Here are some example figures. This was running against a large buffer, which makes the difference quite extreme:

Running CPU benchmark...
Running time: 20.875 milliseconds

Running GPU benchmark...
Submit time = 41.817
Execution time = 1.066
Retrieval time = 223.479
Running time: 266.391 milliseconds

So to summarize the overall procedure at the moment:

What can be done to speed this up?

Upvotes: 2

Views: 1532

Answers (1)

Nicol Bolas
Nicol Bolas

Reputation: 474186

Your code shows a lot of cruft and bad practices.

Your code treats allocating and deallocating device memory as though it's a CPU heap. It's not. You should allocate device memory once and keep it around for reuse. If you need a larger allocation, then you may need to make one (or you should have allocated a larger buffer before), but overall, you should never allocate memory just for a single operation.

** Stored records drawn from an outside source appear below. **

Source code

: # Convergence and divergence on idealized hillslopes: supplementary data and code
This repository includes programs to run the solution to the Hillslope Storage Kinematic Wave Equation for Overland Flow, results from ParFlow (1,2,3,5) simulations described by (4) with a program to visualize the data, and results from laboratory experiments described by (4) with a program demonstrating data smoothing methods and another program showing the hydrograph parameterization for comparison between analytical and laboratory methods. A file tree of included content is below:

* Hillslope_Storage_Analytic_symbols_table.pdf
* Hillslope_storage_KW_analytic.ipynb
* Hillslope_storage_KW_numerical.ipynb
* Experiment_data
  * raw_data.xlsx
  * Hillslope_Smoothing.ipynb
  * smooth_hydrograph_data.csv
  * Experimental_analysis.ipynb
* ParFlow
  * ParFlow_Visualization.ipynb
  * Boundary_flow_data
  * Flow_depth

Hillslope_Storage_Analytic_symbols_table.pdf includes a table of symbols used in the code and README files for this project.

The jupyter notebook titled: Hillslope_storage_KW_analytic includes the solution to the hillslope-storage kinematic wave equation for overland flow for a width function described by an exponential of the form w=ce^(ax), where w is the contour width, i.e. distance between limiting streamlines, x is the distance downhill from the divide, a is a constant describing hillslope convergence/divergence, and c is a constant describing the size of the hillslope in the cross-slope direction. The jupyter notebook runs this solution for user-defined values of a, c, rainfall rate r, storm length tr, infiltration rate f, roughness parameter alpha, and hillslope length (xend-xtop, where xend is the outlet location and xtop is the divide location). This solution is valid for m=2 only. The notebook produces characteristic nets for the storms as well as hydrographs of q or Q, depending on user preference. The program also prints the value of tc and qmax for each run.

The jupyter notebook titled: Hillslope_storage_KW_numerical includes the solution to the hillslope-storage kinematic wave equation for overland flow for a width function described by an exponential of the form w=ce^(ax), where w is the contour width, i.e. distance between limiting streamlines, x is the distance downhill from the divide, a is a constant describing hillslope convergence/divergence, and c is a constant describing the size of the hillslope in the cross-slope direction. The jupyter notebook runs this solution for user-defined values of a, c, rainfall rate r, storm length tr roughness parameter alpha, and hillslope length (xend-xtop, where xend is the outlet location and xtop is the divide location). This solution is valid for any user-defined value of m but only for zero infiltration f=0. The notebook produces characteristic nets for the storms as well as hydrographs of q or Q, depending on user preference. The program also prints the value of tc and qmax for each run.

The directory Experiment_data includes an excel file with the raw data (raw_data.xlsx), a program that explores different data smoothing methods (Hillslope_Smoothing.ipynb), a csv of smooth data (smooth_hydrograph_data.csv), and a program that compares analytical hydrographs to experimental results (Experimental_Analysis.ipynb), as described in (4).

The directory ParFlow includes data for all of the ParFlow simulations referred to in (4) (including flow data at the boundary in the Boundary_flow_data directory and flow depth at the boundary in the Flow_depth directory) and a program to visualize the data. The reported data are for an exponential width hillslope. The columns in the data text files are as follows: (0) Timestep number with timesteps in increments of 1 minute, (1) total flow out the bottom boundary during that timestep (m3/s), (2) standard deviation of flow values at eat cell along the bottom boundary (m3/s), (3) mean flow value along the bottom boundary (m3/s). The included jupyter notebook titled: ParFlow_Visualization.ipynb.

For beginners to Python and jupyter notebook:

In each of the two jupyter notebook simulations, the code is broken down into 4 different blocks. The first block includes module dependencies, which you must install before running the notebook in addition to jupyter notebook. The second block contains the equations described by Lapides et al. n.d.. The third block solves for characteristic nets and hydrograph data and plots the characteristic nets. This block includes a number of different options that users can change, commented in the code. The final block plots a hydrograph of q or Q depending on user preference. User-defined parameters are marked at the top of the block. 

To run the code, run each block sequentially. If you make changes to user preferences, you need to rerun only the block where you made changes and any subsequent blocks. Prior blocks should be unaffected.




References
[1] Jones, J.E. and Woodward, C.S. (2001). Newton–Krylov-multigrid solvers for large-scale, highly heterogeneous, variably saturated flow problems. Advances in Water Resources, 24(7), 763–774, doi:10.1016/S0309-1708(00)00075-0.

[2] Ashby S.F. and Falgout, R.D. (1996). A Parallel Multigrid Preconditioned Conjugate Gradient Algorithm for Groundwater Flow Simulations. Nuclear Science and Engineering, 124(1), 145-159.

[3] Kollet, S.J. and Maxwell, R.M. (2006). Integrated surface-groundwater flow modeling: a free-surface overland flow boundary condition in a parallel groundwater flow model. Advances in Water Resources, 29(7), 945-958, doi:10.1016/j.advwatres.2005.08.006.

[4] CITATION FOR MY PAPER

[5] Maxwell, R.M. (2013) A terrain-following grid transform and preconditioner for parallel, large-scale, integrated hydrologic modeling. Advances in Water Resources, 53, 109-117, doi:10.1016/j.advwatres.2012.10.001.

Also, never unmap memory unless you're about to delete it. There is no disadvantage to keeping host-visible memory mapped, and mapping it is not a free operation.

But the most important issue is what your code implies about its relationship to Vulkan devices. I don't see any direct usage of command buffers, so I must assume that functions like copyBuffer will create a CB and write a transfer operation to it. But I also don't see any synchronization operations or direct queue usage, which mean that such functions must also submit the CBs to the queue and wait until the queue operation has finished.

Never do this.

Queue submission operations are not cheap. This fact is so important that the Vulkan specification actually takes time out in the docs for vkQueueSubmit to say that. It's literally the first thing in the section on submitting command buffers:

Submission can be a high overhead operation, and applications should attempt to batch work together into as few calls to vkQueueSubmit or vkQueueSubmit2 as possible.

So make sure to do that. If you have designed your Vulkan interfacing API so that this isn't possible, then you've made a mistake at the design level and need to readjust things.

Also, never wait for a queue to idle (or worse, the device). Go do something else while the GPU processes the various operations and come back once it's finished (verify this by testing the fence you used when you submitted the commands). Don't wait on the fence unless you have no other operations to do.